** TASK INSTRUCTIONS **
Looking at the listing below, retype exactly the lines starting at the one containing "#### 第7节 希腊哲学概观" and ending at the one containing "又建成广博的思想体系（形而上学），用思想或理性或精神来解释宇宙。", both included, and nothing else.

** TASK MATERIAL **
+===+

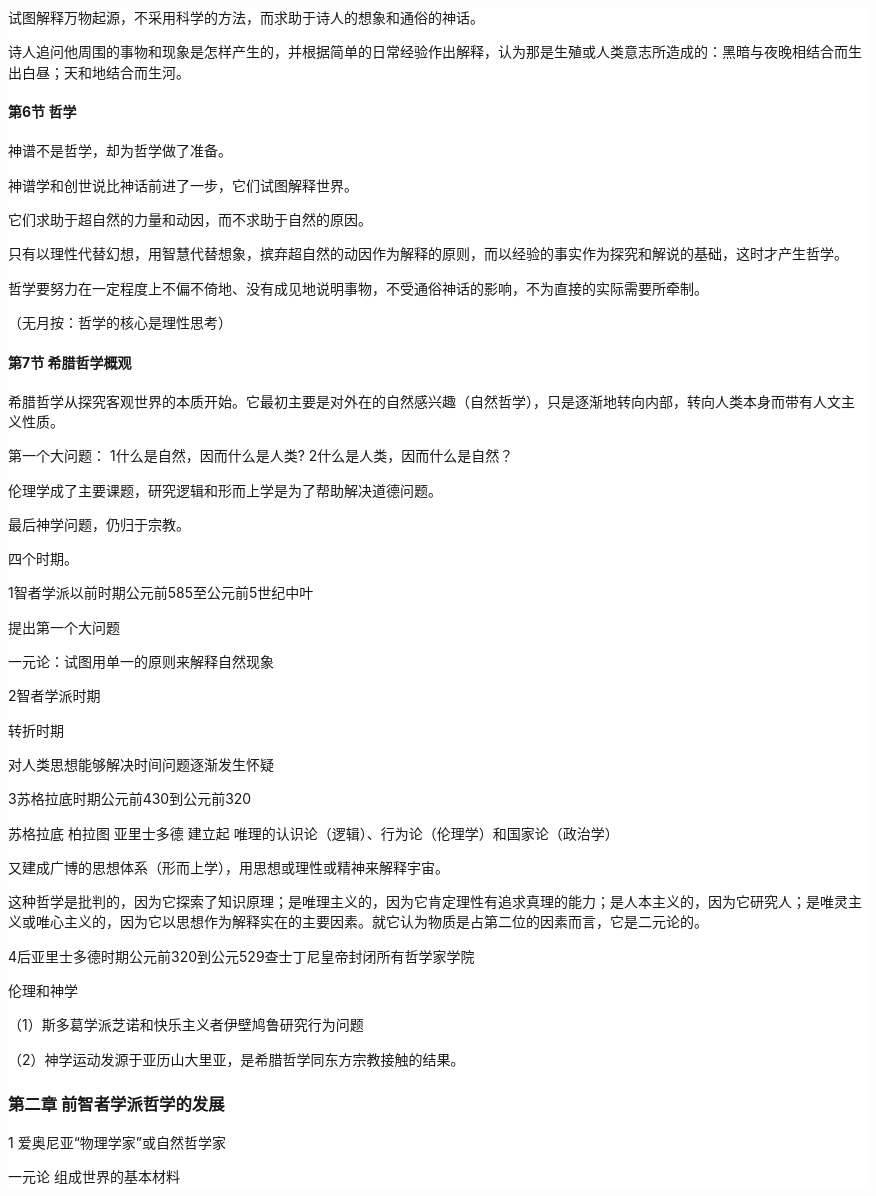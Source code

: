 试图解释万物起源，不采用科学的方法，而求助于诗人的想象和通俗的神话。

诗人追问他周围的事物和现象是怎样产生的，并根据简单的日常经验作出解释，认为那是生殖或人类意志所造成的：黑暗与夜晚相结合而生出白昼；天和地结合而生河。

#### 第6节 哲学

神谱不是哲学，却为哲学做了准备。

神谱学和创世说比神话前进了一步，它们试图解释世界。

它们求助于超自然的力量和动因，而不求助于自然的原因。

只有以理性代替幻想，用智慧代替想象，摈弃超自然的动因作为解释的原则，而以经验的事实作为探究和解说的基础，这时才产生哲学。

哲学要努力在一定程度上不偏不倚地、没有成见地说明事物，不受通俗神话的影响，不为直接的实际需要所牵制。

（无月按：哲学的核心是理性思考）

#### 第7节 希腊哲学概观

希腊哲学从探究客观世界的本质开始。它最初主要是对外在的自然感兴趣（自然哲学），只是逐渐地转向内部，转向人类本身而带有人文主义性质。

第一个大问题： 1什么是自然，因而什么是人类? 2什么是人类，因而什么是自然？

伦理学成了主要课题，研究逻辑和形而上学是为了帮助解决道德问题。

最后神学问题，仍归于宗教。

四个时期。

1智者学派以前时期公元前585至公元前5世纪中叶 

提出第一个大问题

一元论：试图用单一的原则来解释自然现象

2智者学派时期 

转折时期

对人类思想能够解决时间问题逐渐发生怀疑

3苏格拉底时期公元前430到公元前320 

苏格拉底 柏拉图 亚里士多德 建立起 唯理的认识论（逻辑）、行为论（伦理学）和国家论（政治学）

又建成广博的思想体系（形而上学），用思想或理性或精神来解释宇宙。

这种哲学是批判的，因为它探索了知识原理；是唯理主义的，因为它肯定理性有追求真理的能力；是人本主义的，因为它研究人；是唯灵主义或唯心主义的，因为它以思想作为解释实在的主要因素。就它认为物质是占第二位的因素而言，它是二元论的。

4后亚里士多德时期公元前320到公元529查士丁尼皇帝封闭所有哲学家学院

伦理和神学

（1）斯多葛学派芝诺和快乐主义者伊壁鸠鲁研究行为问题

（2）神学运动发源于亚历山大里亚，是希腊哲学同东方宗教接触的结果。

### 第二章 前智者学派哲学的发展

1 爱奥尼亚“物理学家”或自然哲学家

一元论 组成世界的基本材料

+===+

** SOLUTION TO THIS EXERCISE **
#### 第7节 希腊哲学概观

希腊哲学从探究客观世界的本质开始。它最初主要是对外在的自然感兴趣（自然哲学），只是逐渐地转向内部，转向人类本身而带有人文主义性质。

第一个大问题： 1什么是自然，因而什么是人类? 2什么是人类，因而什么是自然？

伦理学成了主要课题，研究逻辑和形而上学是为了帮助解决道德问题。

最后神学问题，仍归于宗教。

四个时期。

1智者学派以前时期公元前585至公元前5世纪中叶 

提出第一个大问题

一元论：试图用单一的原则来解释自然现象

2智者学派时期 

转折时期

对人类思想能够解决时间问题逐渐发生怀疑

3苏格拉底时期公元前430到公元前320 

苏格拉底 柏拉图 亚里士多德 建立起 唯理的认识论（逻辑）、行为论（伦理学）和国家论（政治学）

又建成广博的思想体系（形而上学），用思想或理性或精神来解释宇宙。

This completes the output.